BEGIN EXCERPTED RECORDS

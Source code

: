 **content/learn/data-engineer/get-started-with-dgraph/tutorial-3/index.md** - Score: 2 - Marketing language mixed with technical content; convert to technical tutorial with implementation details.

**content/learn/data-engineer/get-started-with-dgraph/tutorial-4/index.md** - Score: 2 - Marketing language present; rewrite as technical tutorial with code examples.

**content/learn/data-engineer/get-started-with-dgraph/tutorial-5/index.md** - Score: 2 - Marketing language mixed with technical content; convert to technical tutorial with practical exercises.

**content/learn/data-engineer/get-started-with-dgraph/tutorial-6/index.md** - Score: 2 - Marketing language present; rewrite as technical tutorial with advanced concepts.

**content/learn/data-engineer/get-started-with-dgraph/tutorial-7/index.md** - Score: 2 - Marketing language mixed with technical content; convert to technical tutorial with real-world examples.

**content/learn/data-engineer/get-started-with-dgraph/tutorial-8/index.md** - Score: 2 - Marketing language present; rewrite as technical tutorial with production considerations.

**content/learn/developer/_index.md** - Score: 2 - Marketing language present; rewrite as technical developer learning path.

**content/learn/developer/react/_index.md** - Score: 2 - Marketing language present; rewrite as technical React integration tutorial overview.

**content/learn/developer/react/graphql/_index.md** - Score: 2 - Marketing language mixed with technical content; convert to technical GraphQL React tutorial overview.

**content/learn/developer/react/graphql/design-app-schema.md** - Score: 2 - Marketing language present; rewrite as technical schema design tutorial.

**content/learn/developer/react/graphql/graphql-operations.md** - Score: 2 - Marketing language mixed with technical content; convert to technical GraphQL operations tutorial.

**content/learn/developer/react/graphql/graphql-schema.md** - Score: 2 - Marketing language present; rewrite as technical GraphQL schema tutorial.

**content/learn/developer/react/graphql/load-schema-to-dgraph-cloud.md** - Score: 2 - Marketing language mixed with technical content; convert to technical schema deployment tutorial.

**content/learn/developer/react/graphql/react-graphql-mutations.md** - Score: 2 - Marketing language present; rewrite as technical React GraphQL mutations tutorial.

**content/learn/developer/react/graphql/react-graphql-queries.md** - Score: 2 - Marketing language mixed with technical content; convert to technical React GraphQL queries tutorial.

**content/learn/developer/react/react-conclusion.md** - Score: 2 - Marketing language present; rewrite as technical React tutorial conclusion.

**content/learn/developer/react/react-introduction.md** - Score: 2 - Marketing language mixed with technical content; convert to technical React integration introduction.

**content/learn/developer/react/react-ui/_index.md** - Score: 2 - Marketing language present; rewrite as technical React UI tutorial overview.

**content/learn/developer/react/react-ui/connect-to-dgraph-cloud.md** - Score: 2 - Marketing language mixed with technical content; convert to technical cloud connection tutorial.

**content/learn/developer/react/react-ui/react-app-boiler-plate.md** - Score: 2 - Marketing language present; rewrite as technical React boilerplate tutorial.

END EXCERPTED RECORDS
BEGIN EXCERPTED RECORDS

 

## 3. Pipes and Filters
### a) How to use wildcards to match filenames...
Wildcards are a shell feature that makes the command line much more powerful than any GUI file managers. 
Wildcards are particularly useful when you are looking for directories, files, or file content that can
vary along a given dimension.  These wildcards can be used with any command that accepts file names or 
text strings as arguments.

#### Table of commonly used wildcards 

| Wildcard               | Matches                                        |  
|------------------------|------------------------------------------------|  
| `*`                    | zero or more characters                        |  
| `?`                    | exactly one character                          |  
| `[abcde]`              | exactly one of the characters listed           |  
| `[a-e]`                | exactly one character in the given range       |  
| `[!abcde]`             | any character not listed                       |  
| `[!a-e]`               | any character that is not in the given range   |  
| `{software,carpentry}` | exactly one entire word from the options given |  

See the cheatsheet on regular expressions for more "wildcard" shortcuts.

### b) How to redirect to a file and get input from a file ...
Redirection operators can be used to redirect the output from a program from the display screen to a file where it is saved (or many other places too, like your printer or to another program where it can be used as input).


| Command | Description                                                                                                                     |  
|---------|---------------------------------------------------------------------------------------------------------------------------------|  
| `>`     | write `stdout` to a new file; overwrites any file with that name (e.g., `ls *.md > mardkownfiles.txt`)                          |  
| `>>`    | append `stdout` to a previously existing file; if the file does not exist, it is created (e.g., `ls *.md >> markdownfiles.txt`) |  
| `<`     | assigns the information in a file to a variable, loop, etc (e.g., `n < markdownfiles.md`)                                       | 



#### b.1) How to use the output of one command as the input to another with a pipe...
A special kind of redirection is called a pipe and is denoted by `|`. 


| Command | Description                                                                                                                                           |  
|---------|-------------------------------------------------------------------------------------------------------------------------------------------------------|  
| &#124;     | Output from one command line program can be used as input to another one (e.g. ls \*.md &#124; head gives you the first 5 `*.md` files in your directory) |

END EXCERPTED RECORDS
BEGIN EXCERPTED RECORDS

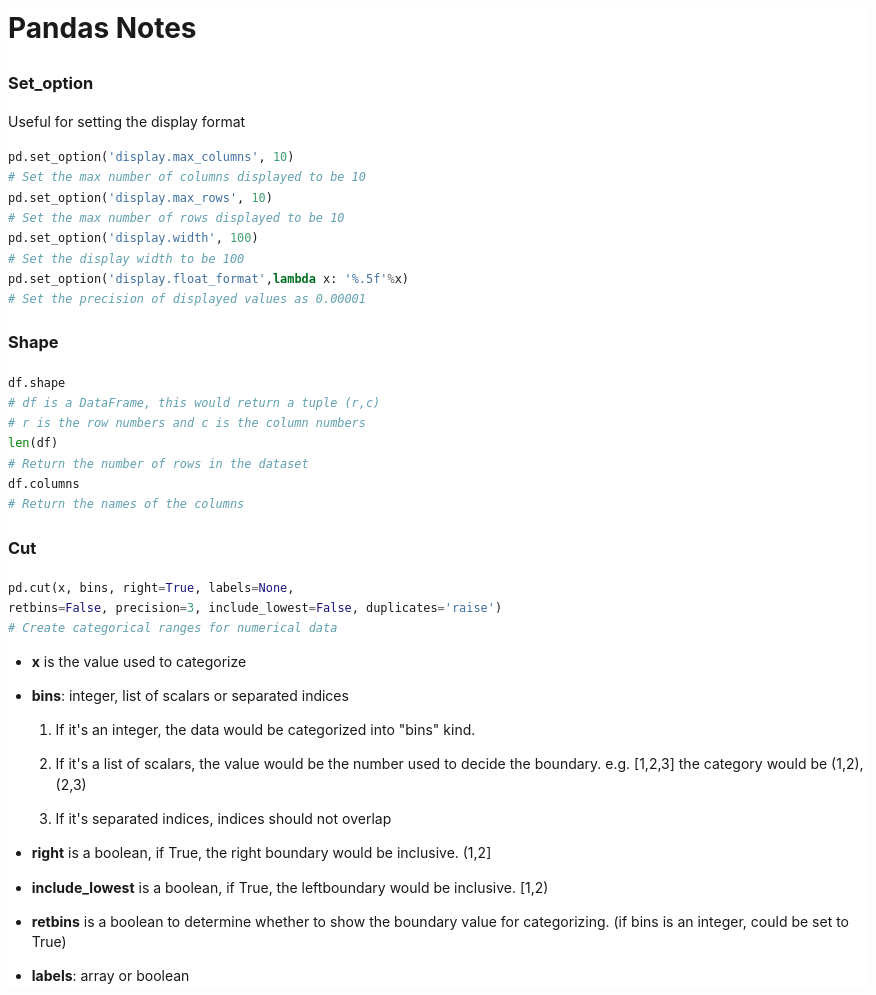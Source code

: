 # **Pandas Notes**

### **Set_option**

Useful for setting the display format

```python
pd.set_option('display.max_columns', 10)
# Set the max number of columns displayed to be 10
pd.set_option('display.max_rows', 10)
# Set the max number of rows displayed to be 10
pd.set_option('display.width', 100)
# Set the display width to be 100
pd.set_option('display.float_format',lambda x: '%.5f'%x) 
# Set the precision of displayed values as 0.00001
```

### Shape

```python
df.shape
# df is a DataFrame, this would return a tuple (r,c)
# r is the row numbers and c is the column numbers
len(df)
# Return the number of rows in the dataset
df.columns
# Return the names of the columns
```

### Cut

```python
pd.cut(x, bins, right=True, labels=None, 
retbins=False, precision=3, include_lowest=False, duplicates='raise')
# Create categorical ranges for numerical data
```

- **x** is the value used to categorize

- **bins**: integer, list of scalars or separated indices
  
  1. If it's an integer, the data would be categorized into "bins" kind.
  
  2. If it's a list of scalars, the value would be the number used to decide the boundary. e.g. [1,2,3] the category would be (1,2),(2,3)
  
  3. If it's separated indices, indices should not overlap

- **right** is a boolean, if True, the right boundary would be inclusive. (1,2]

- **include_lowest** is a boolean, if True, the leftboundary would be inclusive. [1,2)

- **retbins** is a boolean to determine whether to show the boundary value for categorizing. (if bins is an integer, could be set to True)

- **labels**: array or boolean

END EXCERPTED RECORDS

▶ **ABOUT THIS TASK**
Search the listing above for "separated" and copy every line that holds it.

▶ **RESPONSE TO THIS TASK**
- **bins**: integer, list of scalars or separated indices
  3. If it's separated indices, indices should not overlap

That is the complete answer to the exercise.